╭──

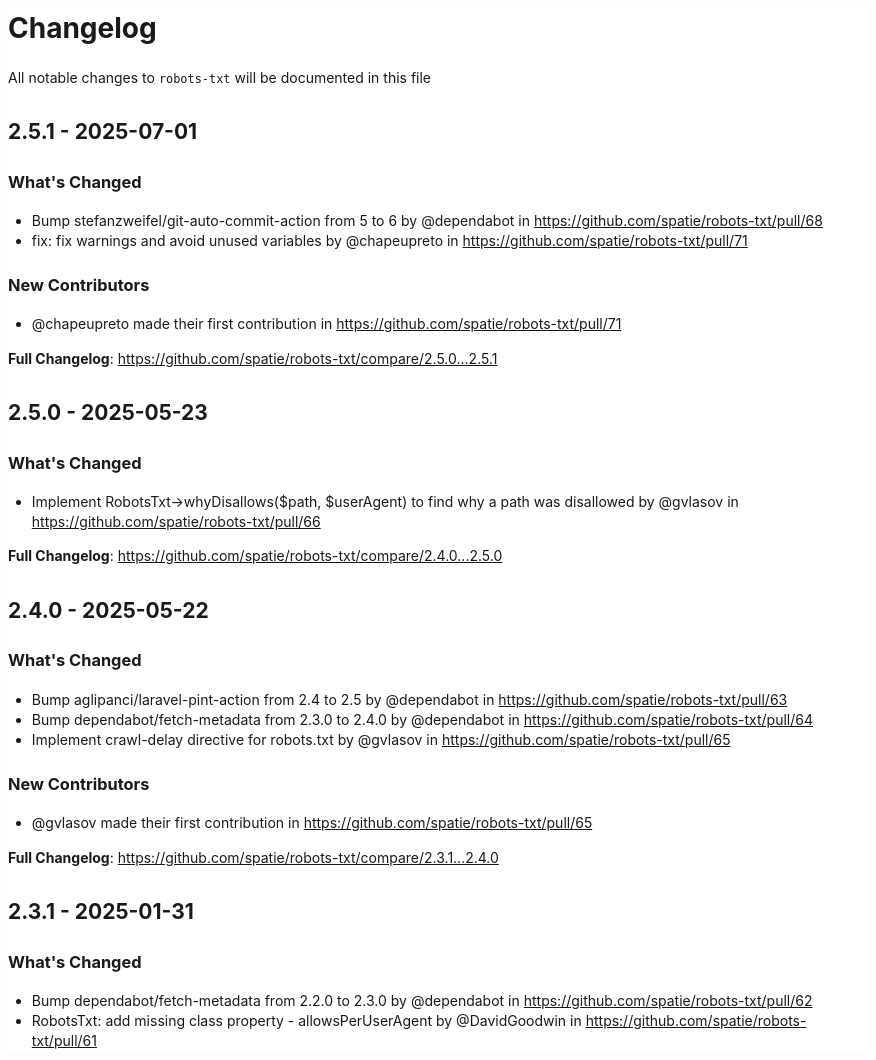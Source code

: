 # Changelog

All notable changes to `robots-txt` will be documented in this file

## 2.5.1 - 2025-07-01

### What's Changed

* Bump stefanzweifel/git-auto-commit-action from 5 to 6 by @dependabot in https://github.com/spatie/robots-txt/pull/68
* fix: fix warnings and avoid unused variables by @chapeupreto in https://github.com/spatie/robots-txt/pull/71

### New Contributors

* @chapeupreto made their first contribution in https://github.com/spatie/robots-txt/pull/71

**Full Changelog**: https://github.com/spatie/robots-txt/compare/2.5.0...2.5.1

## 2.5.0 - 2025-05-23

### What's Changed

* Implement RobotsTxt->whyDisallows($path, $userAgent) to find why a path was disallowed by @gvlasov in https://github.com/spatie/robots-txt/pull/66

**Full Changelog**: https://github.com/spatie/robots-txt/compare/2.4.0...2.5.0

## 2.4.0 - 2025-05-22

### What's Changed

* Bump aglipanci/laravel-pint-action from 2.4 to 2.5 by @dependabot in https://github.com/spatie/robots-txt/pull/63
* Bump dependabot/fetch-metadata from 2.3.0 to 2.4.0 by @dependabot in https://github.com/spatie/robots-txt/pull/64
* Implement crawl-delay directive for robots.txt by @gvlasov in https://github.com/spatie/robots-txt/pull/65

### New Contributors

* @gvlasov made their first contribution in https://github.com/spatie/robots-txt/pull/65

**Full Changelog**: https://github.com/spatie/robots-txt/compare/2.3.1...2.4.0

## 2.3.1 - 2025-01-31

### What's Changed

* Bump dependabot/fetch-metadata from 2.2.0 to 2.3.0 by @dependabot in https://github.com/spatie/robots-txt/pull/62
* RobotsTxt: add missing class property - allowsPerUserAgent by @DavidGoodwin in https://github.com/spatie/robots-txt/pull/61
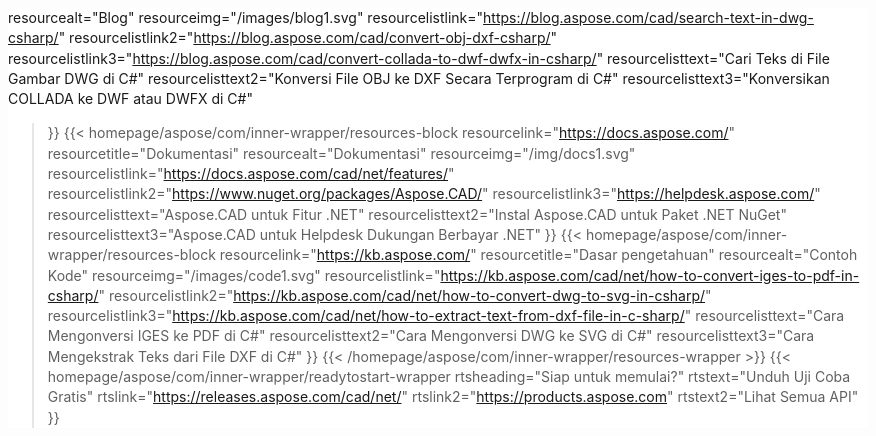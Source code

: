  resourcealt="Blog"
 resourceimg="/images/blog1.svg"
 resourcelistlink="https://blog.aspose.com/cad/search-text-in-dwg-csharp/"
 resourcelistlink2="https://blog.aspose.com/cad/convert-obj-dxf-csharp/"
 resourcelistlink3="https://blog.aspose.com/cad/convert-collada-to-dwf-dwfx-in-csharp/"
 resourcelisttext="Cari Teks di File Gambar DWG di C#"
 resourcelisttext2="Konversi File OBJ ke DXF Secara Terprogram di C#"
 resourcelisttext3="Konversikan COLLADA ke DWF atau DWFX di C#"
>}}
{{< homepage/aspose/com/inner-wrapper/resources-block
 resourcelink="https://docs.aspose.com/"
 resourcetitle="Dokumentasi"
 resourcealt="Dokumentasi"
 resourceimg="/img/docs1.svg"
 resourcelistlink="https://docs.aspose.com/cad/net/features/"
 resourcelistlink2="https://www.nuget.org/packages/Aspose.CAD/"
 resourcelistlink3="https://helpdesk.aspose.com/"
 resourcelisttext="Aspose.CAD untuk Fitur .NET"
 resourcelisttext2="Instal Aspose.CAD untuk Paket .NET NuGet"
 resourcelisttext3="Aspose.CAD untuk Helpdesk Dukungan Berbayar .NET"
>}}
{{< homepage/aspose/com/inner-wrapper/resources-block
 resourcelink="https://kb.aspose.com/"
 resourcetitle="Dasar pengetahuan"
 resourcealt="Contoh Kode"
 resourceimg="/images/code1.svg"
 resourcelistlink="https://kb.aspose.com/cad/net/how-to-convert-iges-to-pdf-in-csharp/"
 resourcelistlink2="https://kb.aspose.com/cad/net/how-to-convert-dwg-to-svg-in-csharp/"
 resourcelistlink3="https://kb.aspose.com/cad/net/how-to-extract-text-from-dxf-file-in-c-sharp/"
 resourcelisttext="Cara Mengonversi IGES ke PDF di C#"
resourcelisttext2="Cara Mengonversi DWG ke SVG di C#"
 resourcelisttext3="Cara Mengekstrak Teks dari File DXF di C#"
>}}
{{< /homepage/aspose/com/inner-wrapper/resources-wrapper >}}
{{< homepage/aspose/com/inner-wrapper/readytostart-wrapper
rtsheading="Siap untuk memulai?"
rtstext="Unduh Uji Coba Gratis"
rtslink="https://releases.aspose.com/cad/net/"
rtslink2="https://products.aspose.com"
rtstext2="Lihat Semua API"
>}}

╰──

### Problem details
What lines in the listing above hold the string "resourceimg"? List them.

### Output of the exercise
 resourceimg="/images/blog1.svg"
 resourceimg="/img/docs1.svg"
 resourceimg="/images/code1.svg"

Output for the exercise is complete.